* **Work to complete**: Look for "framework" in each line of the records, and copy the lines that have it.

* **Records for the task**:
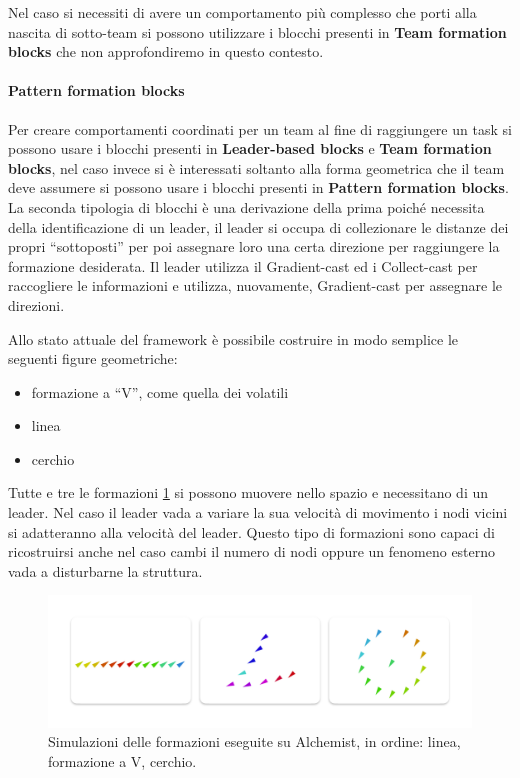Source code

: \documentclass[12pt,a4paper,openright,twoside]{book}
\begin{document}
Nel caso si necessiti di avere un comportamento più complesso che porti alla nascita di sotto-team si possono utilizzare i blocchi presenti in \textbf{Team formation blocks} che non approfondiremo in questo contesto.

\paragraph{Pattern formation blocks}
Per creare comportamenti coordinati per un team al fine di raggiungere un task si possono usare i blocchi presenti in \textbf{Leader-based blocks} e \textbf{Team formation blocks}, nel caso invece si è interessati soltanto alla forma geometrica che il team deve assumere si possono usare i blocchi presenti in \textbf{Pattern formation blocks}. La seconda tipologia di blocchi è una derivazione della prima poiché necessita della identificazione di un leader, il leader si occupa di collezionare le distanze dei propri ``sottoposti'' per poi assegnare loro una certa direzione per raggiungere la formazione desiderata. Il leader utilizza il Gradient-cast ed i Collect-cast per raccogliere le informazioni e utilizza, nuovamente, Gradient-cast per assegnare le direzioni.

Allo stato attuale del framework è possibile costruire in modo semplice le seguenti figure geometriche:
\begin{itemize}
    \item formazione a ``V'', come quella dei volatili
    \item linea
    \item cerchio
\end{itemize}

Tutte e tre le formazioni \cref{fig:formation-simulations} \cite{Macroswarm} si possono muovere nello spazio e necessitano di un leader. Nel caso il leader vada a variare la sua velocità di movimento i nodi vicini si adatteranno alla velocità del leader. Questo tipo di formazioni sono capaci di ricostruirsi anche nel caso cambi il numero di nodi oppure un fenomeno esterno vada a disturbarne la struttura.

\begin{figure}
    \centering
    \includegraphics[width=.9\linewidth]{figures/formation-simulations.pdf}
    \caption{Simulazioni delle formazioni eseguite su Alchemist, in ordine: linea, formazione a V, cerchio.}
    \label{fig:formation-simulations}
\end{figure}
\end{document}
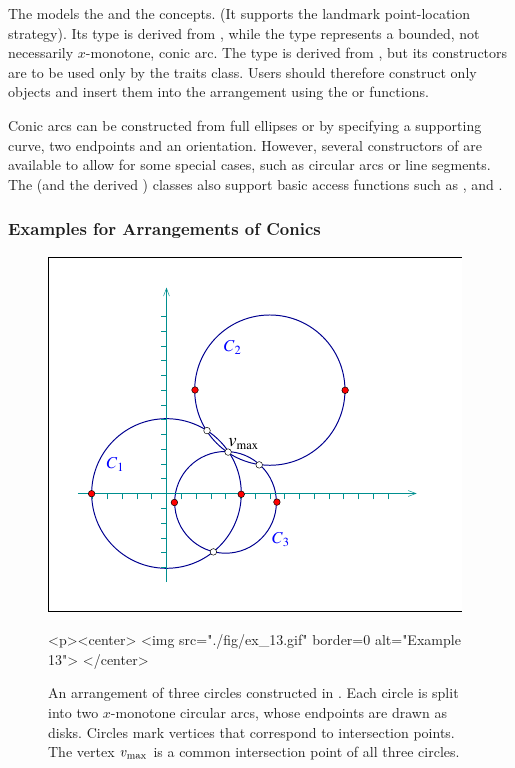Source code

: The  models the  and
the  concepts. (It supports
the landmark point-location strategy). Its  type is
derived from , while the 
type represents a bounded, not necessarily $x$-monotone, conic arc.
The  type is derived from ,
but its constructors are to be used only by the traits class.
Users should therefore construct only  objects and
insert them into the arrangement using the 
or  functions.

Conic arcs can be constructed from full ellipses or by specifying
a supporting curve, two endpoints and an orientation. However,
several constructors of  are available to allow for some
special cases, such as circular arcs or line segments. The
 (and the derived ) classes
also support basic access functions such as ,
 and .

\subsubsection{Examples for Arrangements of Conics}
%
\begin{figure}[!htp]
\begin{ccTexOnly}
  \begin{center}
  \includegraphics{Arrangement_2/fig/ex_13}
  \end{center}
\end{ccTexOnly}
\begin{ccHtmlOnly}
  <p><center>
  <img src="./fig/ex_13.gif" border=0 alt="Example 13">
  </center>
\end{ccHtmlOnly}
\caption{An arrangement of three circles constructed in
. Each circle is split into two $x$-monotone
circular arcs, whose endpoints are drawn as disks. Circles
mark vertices that correspond to intersection points. The vertex
$v_{\rm max}$ is a common intersection point of all three
circles.}
\label{arr_fig:ex_13}
\end{figure}


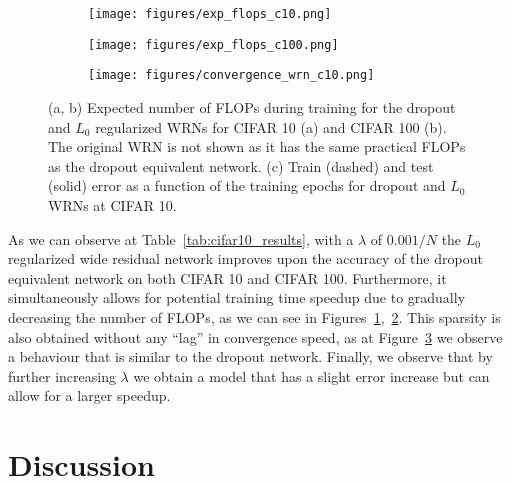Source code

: \documentclass{article} %
\begin{document}
\begin{figure*}[htb!]
    \centering
    \begin{subfigure}[t]{0.36\textwidth}
        \centering
        \texttt{[image: figures/exp\_flops\_c10.png]}
        \caption{}\label{fig:flops_c10}
    \end{subfigure}\hspace{-2em}%
    \begin{subfigure}[t]{0.36\textwidth}
        \centering
        \texttt{[image: figures/exp\_flops\_c100.png]}
        \caption{}\label{fig:flops_c100}
    \end{subfigure}\hspace{-2em}%
    \begin{subfigure}[t]{0.36\textwidth}
        \centering
        \texttt{[image: figures/convergence\_wrn\_c10.png]}
        \caption{}\label{fig:converge_c10}
    \end{subfigure}%
    \caption{(a, b) Expected number of FLOPs during training for the dropout and $L_0$ regularized WRNs for CIFAR 10 (a) and CIFAR 100 (b). The original WRN is not shown as it has the same practical FLOPs as the dropout equivalent network. (c) Train (dashed) and test (solid) error as a function of the training epochs for dropout and $L_0$ WRNs at CIFAR 10.}\label{fig:exp_flops_l0_wrn}
\end{figure*}

As we can observe at Table~\ref{tab:cifar10_results}, with a $\lambda$ of $0.001/N$ the $L_0$ regularized wide residual network improves upon the accuracy of the dropout equivalent network on both CIFAR 10 and CIFAR 100. Furthermore, it simultaneously allows for potential training time speedup due to gradually decreasing the number of FLOPs, as we can see in Figures~\ref{fig:flops_c10},~\ref{fig:flops_c100}. This sparsity is also obtained without any ``lag'' in convergence speed, as at Figure~\ref{fig:converge_c10} we observe a behaviour that is similar to the dropout network. Finally, we observe that by further increasing $\lambda$ we obtain a model that has a slight error increase but can allow for a larger speedup.


\section{Discussion}
\end{document}
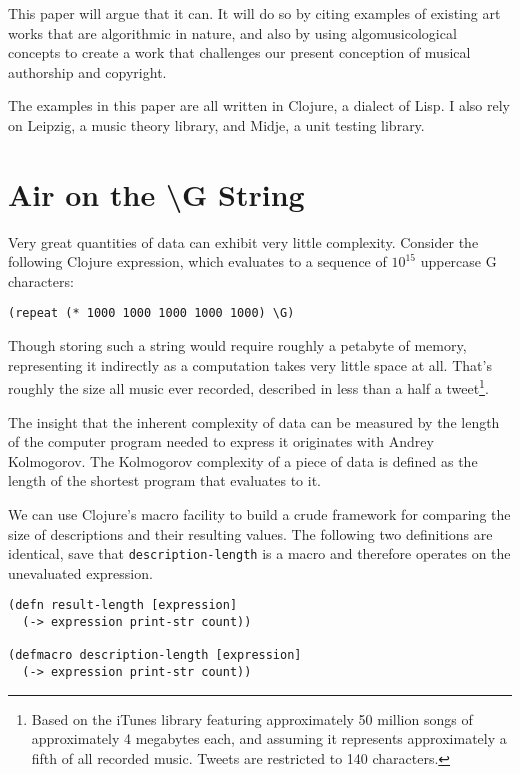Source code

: \documentclass[numbers]{sigplanconf}
\begin{document}
This paper will argue that it can. It will do so by citing examples of existing art works that are algorithmic in nature, and
also by using algomusicological concepts to create a work that challenges our present conception of musical authorship and
copyright.

The examples in this paper are all written in Clojure\cite{Clojure}, a dialect of Lisp. I also rely on Leipzig\cite{Leipzig},
a music theory library, and Midje\cite{Midje}, a unit testing library.

\section{Air on the {\textbackslash}G String\cite{Air on the G String}}
Very great quantities of data can exhibit very little complexity. Consider the following Clojure expression, which
evaluates to a sequence of $10^{15}$ uppercase G characters:

\begin{verbatim}
(repeat (* 1000 1000 1000 1000 1000) \G)
\end{verbatim}

Though storing such a string would require roughly a petabyte of memory, representing it indirectly as a computation
takes very little space at all. That's roughly the size all music ever recorded,
described in less than a half a tweet\footnote{Based on the iTunes library featuring approximately 50 million songs
of approximately 4 megabytes each, and assuming it represents approximately a fifth of all recorded music. Tweets are
restricted to 140 characters.}.

The insight that the inherent complexity of data can be measured by the length of the computer program needed to express it
originates with Andrey Kolmogorov\cite{On Tables of Random Numbers}. The Kolmogorov complexity of a piece of data is defined
as the length of the shortest program that evaluates to it.

We can use Clojure's macro facility to build a crude framework for comparing the size of descriptions and their
resulting values. The following two definitions are identical, save that \verb|description-length| is a macro and therefore
operates on the unevaluated expression.

\begin{verbatim}
(defn result-length [expression]
  (-> expression print-str count))

(defmacro description-length [expression]
  (-> expression print-str count))
\end{verbatim}
\end{document}
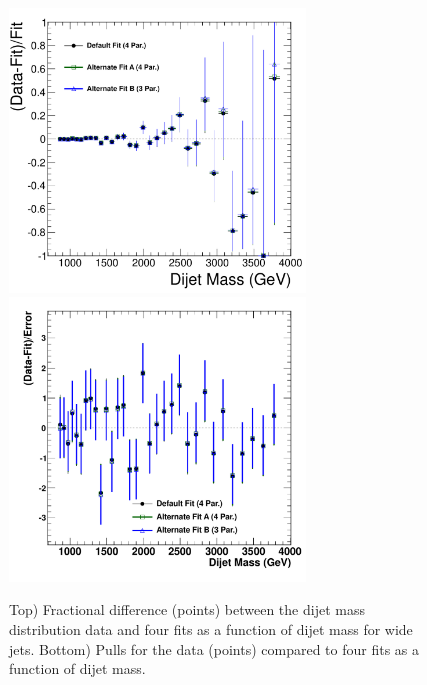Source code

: \begin{figure}[!ht]
  \begin{center}
        \includegraphics[width=0.7\textwidth]{Figures/Fractional_Diff_All_fat.pdf}
        \includegraphics[width=0.7\textwidth]{Figures/Pulls_All_fat.pdf}
    \caption{ Top) Fractional difference (points) between the dijet mass distribution 
data and four fits as a function of dijet mass for wide jets.
Bottom) Pulls for the data (points) compared to four fits as a function of dijet mass.}
    \label{dijetmassFits_wide}
  \end{center}
\end{figure}

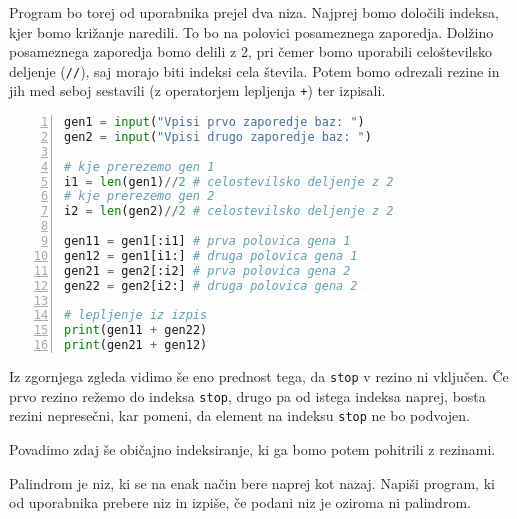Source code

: \begin{resitev}
Program bo torej od uporabnika prejel dva niza. Najprej bomo določili indeksa, kjer bomo križanje naredili. To bo na polovici posameznega zaporedja. Dolžino posameznega zaporedja bomo delili z 2, pri čemer bomo uporabili celoštevilsko deljenje (\texttt{//}), saj morajo biti indeksi cela števila. Potem bomo odrezali rezine in jih med seboj sestavili (z operatorjem lepljenja \texttt{+}) ter izpisali.
\begin{lstlisting}[language=Python,numbers=left]
gen1 = input("Vpisi prvo zaporedje baz: ")
gen2 = input("Vpisi drugo zaporedje baz: ")

# kje prerezemo gen 1
i1 = len(gen1)//2 # celostevilsko deljenje z 2
# kje prerezemo gen 2
i2 = len(gen2)//2 # celostevilsko deljenje z 2

gen11 = gen1[:i1] # prva polovica gena 1
gen12 = gen1[i1:] # druga polovica gena 1
gen21 = gen2[:i2] # prva polovica gena 2
gen22 = gen2[i2:] # druga polovica gena 2

# lepljenje iz izpis
print(gen11 + gen22) 
print(gen21 + gen12)
\end{lstlisting}
\end{resitev}
Iz zgornjega zgleda vidimo še eno prednost tega, da \texttt{stop} v rezino ni vključen. Če prvo rezino režemo do indeksa \texttt{stop}, drugo pa od istega indeksa naprej, bosta rezini nepresečni, kar pomeni, da element na indeksu \texttt{stop} ne bo podvojen.

Povadimo zdaj še običajno indeksiranje, ki ga bomo potem pohitrili z rezinami.

\begin{zgled}
Palindrom je niz, ki se na enak način bere naprej kot nazaj. Napiši program, ki od uporabnika prebere niz in izpiše, če podani niz je oziroma ni palindrom.
\end{zgled}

* **Response box**:
Allo stato attuale del framework è possibile costruire in modo semplice le seguenti figure geometriche:
We can use Clojure's macro facility to build a crude framework for comparing the size of descriptions and their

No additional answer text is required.